- Poster
- Directed by: Mez Tharatorn
- Produced by: GTH
- Starring: Sunny Suwanmethanon Preechaya Pongthananikorn
- Release date: December 10, 2014;
- Running time: 117 minutes
- Country: Thailand
- Language: Thai
- Box office: ฿330.59 million

= I Fine..Thank You..Love You =

I Fine..Thank You..Love You is a 2014 Thai romantic comedy film directed by Mez Tharatorn.

==Plot==
A Japanese girl, Kaya (Sora Aoi), dumps her Thai boyfriend Yim (pronounced "Jim") (Sunny Suwanmethanon), because he cannot speak English and Kaya cannot speak Thai. When Kaya leaves for America, Yim, determined to win Kaya's heart back, he slowly learns English with a renowned English teacher who runs an English tutorial center, Ms. Pleng (Preechaya Pongthananikorn). Unbeknownst to Yim, Ms. Pleng is Kaya's good friend.

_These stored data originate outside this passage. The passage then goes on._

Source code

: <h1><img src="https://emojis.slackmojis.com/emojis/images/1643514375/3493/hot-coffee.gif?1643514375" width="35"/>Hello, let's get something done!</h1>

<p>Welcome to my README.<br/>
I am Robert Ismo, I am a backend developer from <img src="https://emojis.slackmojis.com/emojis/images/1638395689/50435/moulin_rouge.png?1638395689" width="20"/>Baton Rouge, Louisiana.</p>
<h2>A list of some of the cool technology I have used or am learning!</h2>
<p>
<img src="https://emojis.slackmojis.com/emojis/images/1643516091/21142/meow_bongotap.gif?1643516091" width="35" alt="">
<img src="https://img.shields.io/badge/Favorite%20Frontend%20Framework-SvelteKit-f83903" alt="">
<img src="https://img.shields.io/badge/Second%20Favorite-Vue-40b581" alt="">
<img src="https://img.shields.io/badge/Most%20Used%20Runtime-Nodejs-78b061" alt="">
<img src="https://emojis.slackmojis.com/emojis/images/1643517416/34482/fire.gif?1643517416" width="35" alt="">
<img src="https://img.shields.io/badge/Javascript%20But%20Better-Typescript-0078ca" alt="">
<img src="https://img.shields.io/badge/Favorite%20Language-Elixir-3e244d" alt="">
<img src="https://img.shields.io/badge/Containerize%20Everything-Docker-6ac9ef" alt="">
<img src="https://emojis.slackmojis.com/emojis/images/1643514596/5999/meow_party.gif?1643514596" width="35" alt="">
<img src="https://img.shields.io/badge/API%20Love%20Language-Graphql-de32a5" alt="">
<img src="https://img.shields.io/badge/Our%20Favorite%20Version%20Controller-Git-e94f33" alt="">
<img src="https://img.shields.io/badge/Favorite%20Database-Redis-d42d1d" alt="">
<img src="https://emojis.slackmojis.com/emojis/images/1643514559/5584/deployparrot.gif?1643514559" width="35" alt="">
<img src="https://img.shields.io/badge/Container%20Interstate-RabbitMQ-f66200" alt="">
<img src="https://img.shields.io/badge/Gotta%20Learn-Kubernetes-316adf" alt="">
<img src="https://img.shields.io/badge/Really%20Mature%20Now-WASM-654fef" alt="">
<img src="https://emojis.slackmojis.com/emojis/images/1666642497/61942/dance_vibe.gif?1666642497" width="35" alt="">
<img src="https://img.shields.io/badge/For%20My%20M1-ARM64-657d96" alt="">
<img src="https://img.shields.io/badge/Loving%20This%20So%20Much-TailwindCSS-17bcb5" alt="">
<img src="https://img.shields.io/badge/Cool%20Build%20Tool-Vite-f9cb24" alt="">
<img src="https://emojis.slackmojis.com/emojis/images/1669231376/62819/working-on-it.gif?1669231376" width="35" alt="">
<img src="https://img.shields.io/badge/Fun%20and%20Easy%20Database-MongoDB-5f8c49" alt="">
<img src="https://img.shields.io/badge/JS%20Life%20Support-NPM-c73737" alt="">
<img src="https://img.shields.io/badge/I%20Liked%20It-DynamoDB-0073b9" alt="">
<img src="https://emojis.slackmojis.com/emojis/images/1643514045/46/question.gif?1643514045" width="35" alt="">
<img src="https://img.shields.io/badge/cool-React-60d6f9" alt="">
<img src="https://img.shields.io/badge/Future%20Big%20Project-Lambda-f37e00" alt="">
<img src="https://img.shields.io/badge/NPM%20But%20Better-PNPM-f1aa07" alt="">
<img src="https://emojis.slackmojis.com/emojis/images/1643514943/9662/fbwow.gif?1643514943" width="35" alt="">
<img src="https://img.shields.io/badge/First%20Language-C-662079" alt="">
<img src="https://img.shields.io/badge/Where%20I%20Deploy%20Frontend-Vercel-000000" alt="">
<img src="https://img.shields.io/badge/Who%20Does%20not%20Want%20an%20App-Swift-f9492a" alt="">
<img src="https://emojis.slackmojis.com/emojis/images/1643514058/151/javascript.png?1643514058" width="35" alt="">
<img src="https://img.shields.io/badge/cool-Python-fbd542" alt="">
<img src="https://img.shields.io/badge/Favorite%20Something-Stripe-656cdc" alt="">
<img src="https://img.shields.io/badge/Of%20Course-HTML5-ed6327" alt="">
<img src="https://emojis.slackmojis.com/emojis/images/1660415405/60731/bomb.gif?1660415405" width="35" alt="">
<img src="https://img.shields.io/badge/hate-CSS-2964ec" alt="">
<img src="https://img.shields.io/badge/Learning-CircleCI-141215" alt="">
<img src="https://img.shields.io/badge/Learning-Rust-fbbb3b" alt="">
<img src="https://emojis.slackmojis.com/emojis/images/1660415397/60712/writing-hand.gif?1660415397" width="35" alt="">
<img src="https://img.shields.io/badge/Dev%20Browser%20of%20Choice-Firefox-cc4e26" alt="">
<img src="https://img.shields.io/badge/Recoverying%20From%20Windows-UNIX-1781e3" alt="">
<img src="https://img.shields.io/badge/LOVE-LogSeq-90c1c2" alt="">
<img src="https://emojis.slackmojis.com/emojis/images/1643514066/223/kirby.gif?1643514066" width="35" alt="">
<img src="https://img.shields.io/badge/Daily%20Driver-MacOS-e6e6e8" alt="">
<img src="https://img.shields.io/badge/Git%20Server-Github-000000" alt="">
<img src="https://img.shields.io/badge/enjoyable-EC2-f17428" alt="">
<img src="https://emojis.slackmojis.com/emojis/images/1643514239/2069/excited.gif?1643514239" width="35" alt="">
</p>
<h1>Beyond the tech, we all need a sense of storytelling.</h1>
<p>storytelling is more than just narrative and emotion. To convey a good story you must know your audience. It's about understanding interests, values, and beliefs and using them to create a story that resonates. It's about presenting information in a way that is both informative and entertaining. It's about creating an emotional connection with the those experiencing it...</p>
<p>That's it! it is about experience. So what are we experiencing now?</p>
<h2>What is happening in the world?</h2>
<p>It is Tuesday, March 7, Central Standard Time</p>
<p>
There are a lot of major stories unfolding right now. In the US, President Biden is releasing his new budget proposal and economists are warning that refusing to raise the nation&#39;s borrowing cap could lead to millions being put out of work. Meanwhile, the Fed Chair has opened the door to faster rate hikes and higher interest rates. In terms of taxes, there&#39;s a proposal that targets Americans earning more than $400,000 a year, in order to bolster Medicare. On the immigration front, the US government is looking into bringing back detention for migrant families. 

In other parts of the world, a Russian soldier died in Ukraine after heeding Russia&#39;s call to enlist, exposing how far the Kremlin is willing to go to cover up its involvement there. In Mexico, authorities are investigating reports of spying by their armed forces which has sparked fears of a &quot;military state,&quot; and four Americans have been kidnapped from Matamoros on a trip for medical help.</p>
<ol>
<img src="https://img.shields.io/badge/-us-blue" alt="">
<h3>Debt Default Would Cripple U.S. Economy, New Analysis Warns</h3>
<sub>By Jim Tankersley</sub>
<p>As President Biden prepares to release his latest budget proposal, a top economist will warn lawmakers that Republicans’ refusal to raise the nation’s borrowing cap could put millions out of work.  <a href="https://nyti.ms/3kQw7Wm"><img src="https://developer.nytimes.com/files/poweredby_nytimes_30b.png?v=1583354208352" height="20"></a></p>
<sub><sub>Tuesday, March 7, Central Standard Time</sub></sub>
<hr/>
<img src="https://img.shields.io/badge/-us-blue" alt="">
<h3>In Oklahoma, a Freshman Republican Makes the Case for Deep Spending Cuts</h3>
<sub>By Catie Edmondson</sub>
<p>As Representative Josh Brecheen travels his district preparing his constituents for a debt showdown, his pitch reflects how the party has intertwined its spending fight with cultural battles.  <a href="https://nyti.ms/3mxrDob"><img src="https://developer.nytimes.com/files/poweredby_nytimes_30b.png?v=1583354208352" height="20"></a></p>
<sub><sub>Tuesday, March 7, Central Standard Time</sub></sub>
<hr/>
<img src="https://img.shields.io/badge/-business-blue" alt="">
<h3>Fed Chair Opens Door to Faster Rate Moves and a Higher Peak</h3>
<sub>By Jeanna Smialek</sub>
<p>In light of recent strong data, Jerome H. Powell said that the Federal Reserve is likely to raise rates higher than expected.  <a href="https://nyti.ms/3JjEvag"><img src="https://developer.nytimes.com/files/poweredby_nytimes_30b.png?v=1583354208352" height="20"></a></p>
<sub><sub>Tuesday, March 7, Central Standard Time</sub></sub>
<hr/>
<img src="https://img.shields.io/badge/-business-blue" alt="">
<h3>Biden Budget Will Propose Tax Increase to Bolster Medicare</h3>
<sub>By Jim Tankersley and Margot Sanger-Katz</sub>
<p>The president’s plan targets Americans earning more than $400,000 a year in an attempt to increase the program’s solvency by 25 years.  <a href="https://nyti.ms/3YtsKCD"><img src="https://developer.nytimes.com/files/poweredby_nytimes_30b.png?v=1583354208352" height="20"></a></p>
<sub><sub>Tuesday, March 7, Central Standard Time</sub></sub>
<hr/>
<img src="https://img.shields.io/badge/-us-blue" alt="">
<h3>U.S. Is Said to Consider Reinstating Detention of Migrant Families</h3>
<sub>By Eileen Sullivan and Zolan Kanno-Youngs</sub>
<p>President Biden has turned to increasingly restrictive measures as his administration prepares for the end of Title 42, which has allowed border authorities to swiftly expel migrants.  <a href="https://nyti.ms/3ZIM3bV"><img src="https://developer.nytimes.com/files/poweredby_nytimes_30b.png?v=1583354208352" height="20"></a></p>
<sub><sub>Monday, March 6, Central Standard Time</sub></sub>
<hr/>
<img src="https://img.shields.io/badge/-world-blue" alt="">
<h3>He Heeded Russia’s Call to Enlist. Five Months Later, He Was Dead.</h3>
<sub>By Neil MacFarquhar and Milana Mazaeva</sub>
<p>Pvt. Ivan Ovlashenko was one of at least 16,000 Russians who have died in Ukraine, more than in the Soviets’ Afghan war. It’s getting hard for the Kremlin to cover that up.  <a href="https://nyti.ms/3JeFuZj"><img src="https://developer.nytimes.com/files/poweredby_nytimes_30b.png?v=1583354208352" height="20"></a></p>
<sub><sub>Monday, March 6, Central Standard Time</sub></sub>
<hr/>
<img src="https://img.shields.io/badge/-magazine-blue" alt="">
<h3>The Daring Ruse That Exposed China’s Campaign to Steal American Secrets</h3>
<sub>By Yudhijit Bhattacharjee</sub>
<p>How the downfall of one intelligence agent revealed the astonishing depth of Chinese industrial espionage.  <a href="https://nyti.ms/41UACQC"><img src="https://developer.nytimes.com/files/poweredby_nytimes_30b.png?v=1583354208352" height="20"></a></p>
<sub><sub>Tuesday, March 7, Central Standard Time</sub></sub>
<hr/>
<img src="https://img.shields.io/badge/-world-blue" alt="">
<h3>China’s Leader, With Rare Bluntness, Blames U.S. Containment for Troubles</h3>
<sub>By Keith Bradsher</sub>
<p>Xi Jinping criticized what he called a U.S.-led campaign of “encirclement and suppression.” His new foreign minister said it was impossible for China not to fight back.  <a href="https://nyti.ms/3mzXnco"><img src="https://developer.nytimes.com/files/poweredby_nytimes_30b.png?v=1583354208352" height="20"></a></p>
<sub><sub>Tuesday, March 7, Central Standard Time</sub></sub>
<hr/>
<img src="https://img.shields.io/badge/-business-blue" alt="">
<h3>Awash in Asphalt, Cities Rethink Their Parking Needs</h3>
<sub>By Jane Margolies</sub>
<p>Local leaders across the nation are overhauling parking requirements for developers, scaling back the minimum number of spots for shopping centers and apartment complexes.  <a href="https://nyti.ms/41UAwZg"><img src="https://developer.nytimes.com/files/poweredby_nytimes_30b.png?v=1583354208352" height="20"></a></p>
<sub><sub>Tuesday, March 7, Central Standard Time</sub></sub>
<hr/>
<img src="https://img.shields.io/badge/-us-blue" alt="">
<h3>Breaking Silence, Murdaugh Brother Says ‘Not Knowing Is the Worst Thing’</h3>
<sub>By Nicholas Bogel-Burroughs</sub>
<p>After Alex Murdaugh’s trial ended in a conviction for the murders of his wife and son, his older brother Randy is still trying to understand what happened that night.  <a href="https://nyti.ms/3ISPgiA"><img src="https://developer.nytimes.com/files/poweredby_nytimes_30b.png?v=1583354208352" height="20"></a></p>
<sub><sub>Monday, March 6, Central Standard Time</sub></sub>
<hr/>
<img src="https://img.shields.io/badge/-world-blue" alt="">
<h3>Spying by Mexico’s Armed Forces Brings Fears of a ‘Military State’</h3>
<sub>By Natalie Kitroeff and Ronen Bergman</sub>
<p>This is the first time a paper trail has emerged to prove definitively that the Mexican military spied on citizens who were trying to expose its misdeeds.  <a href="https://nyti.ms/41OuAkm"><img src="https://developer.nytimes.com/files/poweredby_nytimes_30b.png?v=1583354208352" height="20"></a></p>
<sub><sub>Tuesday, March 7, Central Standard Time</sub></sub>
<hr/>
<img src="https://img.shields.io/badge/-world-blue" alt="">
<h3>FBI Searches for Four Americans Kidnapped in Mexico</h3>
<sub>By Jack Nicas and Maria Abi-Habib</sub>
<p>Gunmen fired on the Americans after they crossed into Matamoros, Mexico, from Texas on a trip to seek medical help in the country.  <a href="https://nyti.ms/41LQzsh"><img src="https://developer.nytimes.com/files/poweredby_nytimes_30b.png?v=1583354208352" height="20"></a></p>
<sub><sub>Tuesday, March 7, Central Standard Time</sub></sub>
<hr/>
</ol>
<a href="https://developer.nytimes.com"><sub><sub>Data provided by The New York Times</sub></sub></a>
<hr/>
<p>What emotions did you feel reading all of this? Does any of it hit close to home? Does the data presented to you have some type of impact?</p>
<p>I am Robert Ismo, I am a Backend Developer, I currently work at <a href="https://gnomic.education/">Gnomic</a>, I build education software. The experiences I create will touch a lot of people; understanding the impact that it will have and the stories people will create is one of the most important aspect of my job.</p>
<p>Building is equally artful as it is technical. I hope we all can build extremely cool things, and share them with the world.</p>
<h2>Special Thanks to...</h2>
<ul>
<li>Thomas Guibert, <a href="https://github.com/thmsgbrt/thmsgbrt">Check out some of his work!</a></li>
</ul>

Can Yim learn English and win back his love?

==Cast==
- Preechaya Pongthananikorn as Teacher Pleng
- Sunny Suwanmethanon as Jim
- Sora Aoi as Kaya
- Puttachat Pongsuchat as Tui
- Popetorn Soonthornyanakij as Khun Phrik

==Remake==
An Indonesian remake, titled Love You... Love You Not was released on 13 August 2015.